Dr. Lakshmi Singh, an emergency physician and primary author on a recent paper researching wireless-device analgesia, tells of how she first noticed that cellphones might have a huge impact on patient perception of pain.
“I was working a shift once when this horrible case of abdominal pain came through,” she explains. “It was a 17-year-old girl who told triage she had 10/10 pain all over her belly and that she hadn’t been able to eat all day. I ran over to her room only to find her chatting on her cell phone with a friend about a boy in her class that she liked. No moaning or groaning. She looked truly comfortable.”

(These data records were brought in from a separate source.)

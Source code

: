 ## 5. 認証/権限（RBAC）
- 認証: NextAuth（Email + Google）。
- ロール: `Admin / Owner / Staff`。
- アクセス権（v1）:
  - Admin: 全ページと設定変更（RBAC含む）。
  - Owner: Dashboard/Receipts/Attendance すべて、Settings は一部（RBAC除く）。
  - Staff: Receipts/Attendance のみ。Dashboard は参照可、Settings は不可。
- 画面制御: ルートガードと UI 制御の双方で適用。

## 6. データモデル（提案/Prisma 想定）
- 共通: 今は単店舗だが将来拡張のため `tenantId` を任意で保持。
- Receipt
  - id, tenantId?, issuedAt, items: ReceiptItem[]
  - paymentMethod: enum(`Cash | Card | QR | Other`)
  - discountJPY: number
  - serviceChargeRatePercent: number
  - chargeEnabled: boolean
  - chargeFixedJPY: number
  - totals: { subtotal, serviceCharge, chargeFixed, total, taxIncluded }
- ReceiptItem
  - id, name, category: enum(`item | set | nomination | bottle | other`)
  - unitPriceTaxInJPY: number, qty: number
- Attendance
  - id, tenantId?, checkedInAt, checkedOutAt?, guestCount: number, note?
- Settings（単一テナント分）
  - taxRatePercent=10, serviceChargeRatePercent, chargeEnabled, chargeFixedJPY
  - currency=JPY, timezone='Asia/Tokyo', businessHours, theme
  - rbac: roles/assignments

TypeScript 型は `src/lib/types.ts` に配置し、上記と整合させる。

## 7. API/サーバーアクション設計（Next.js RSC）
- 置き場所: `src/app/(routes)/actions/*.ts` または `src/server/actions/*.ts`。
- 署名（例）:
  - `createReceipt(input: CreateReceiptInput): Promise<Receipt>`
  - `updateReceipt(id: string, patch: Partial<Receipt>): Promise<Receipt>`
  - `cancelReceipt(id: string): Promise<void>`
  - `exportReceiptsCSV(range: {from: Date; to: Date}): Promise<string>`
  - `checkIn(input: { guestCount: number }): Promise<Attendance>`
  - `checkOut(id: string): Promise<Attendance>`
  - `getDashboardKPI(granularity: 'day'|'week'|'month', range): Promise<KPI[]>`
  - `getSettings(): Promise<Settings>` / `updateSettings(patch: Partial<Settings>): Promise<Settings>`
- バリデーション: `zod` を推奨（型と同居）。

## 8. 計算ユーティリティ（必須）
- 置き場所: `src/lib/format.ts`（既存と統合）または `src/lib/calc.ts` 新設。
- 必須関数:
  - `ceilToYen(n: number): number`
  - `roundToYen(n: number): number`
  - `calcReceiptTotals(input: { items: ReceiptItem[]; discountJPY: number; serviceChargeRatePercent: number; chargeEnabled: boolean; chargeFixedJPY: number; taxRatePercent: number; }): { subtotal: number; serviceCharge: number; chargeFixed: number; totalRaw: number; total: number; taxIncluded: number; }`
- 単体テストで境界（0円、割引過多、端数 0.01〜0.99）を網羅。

Dr. Singh decided to revisit the patient after the phone conversation was over, only to find her, yet again, using her phone, this time to access her Twitter account.
“There she was on her phone, looking comfortable, like she was in 0/10 pain. When I know for a fact that it was 10/10 because she told triage.”
Dr. Singh recalls being asked to take a picture of the patient with the patient’s cell phone so she could Snapchat it to her friends.
“I’m telling you, a less-experienced doctor would have sent this girl home right then and there. But I knew better. I asked her to put her phone down, and after standing in the room with her for 10 minutes while she finished tweeting, I demanded the phone be put on the side table. No sooner had it touched the tabletop than all of her pain came flooding back in full force and she was writhing around on the bed in agony.”
Dr. Singh describes a moment of epiphany, when she realized the patient’s cell phone had the power to control pain.
“All of a sudden all of these patient encounter memories came flooding back to me. Patients whose comfort was immediately compromised once their cell phone conversations were over. I asked around and talked to different colleagues who had experienced similar incidences over time, but they had just never quite put the pieces together like I had. All of my colleagues had always assumed patients were being obnoxious or faking their pain when they would answer their phones casually during the interview. It never occurred to them that these patients were self-medicating with what could turn out to be one of the best analgesics of our time: the cell phone.”
Research is still in progress, but Dr. Singh is convinced that this could provide some real answers to pain management in the future. She is already planning a second project investigating the affect of sandwich therapy on suicidality in the ED.
Until then her ER will make sure they have various power cords and even backup cell phones and iPads for patients who come in with pain. c”We’ll just write a prescription for ‘cell phone PRN pain’ and send them home.”